Each journey to India is a unique experience. As I venture to this indescribable country for the sixth time, I find places and cultural interactions increasingly familiar. Whether I am navigating the bazaars in Jaipur, scouting the best rooftop oasis, negotiating prices with shop owners, reuniting with familiar faces or accomplishing the feat of giving directions to an auto rickshaw driver; India has certainly become my second home. However, it is clear that regardless of how comfortable I become with certain routines, so much has changed since my early trips in Anchal’s infancy.
Over four years ago Devon Miller, Anchal’s Co-Founder, and I ventured to Ajmer to meet with our NGO partner Vatsalya and train a small group of women to make kantha quilts. The experience was difficult to say the least. We struggled with training such a vulnerable population, adjusting to cultural nuances in business and the daily tolls of India.
Even since my trip with Anchal’s Creative Director, Maggie, in early 2013 there is a dramatic difference in the organizational structure, artisans’ confidence, skill levels and impact. For example, Maggie and I had dreams of introducing new products which incorporated sewing machine techniques and new cotton materials. However after two weeks of workshops it was clear that introducing these new pieces were not possible for an abundance of reasons. We still needed to concentrate on improving the current offering by fostering the existing skills taught to the artisans and build the outer high quality skills with the internal confidence to expand when the artisans felt ready.

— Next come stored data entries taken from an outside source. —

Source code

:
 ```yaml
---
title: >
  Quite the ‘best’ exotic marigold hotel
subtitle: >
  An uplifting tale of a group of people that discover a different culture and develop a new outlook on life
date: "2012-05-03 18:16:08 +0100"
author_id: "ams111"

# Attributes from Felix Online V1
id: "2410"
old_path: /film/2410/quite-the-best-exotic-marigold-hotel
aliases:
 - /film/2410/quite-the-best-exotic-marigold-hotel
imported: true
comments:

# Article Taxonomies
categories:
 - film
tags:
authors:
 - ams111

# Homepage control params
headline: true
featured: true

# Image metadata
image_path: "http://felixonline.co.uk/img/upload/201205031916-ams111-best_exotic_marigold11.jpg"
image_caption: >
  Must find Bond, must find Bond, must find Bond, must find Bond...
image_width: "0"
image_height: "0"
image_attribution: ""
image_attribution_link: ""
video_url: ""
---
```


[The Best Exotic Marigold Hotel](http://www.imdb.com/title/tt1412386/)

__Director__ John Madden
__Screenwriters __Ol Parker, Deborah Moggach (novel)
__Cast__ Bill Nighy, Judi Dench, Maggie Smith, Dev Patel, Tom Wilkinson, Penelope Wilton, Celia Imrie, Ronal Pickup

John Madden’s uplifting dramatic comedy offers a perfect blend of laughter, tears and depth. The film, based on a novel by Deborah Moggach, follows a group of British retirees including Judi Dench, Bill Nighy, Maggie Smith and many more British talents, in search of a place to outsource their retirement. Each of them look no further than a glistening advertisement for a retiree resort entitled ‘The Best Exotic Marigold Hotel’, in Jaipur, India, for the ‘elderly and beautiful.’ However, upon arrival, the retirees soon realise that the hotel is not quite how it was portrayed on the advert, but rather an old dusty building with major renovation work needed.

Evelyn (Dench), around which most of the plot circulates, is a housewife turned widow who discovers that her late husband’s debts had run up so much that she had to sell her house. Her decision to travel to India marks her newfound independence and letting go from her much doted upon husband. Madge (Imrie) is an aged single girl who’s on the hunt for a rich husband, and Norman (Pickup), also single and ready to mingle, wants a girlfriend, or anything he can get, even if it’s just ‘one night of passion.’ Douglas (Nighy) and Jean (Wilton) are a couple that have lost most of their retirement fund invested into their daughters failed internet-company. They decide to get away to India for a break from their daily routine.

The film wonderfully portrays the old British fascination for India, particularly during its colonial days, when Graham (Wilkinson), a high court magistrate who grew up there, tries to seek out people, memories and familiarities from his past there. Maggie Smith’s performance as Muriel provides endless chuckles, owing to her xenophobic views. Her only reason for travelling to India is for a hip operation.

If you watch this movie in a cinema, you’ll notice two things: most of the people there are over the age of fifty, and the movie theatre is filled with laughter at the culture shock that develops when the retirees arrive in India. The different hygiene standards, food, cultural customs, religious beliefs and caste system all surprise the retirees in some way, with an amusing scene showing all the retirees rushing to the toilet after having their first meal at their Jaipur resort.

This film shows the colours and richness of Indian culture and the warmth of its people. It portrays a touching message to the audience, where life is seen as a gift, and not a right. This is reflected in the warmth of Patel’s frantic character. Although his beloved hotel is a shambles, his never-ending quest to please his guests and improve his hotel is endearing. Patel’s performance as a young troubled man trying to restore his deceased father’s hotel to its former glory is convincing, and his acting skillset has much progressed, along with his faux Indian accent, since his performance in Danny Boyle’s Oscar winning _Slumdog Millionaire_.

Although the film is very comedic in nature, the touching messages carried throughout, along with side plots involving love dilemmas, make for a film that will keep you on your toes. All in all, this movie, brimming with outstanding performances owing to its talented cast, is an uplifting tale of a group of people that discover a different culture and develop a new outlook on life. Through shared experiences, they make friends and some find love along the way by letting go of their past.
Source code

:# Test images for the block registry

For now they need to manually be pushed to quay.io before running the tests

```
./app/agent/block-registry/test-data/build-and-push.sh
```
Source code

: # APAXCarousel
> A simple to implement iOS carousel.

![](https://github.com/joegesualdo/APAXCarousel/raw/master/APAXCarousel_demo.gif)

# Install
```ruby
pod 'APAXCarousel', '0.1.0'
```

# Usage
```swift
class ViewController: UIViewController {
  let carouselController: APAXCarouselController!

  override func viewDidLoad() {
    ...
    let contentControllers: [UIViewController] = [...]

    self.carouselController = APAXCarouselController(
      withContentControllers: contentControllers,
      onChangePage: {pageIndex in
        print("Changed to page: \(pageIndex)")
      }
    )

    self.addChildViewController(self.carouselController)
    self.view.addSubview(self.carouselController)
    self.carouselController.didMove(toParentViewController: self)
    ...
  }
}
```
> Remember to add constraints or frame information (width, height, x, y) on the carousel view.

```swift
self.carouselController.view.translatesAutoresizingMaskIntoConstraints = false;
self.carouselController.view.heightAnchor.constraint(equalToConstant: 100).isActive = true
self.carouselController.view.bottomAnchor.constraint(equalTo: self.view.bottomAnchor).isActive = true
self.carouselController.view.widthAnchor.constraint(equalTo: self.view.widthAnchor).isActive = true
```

Not to say that it is easy now, but the joint efforts by the Anchal and Vatsalya teams are truly taking hold. The experience and confidence built over the past 5 years through the highs and lows are finally paying off. There is increased stability in our work, which is increasingly apparent with the elevated business structure and everyone’s enthusiasm for the potential growth in impact. I am amazed by the knowledge and experience of the Vatslaya team. Shopping for new materials is tremendously easier, something not possible two years ago, and implementing new designs with an experienced, empowered group of strong women is now conceivable. It is clear that we are no longer a project trying to “do good”, Anchal is a leader in the social enterprise movement and creating astounding impact.
We are ready to increase our impact, from artisan to project manager to director and beyond. I can feel the momentum building at home in the States and I can feel it with the leadership and artisan’s optimism in India. The artisans are not only craving new designs, but have the impressive skills to implement them. Now we just need to give them the platform.
So I will end with a quote from artisan Shama, “If the customers keep buying, we can learn how to make more products and even more women can have a salary!”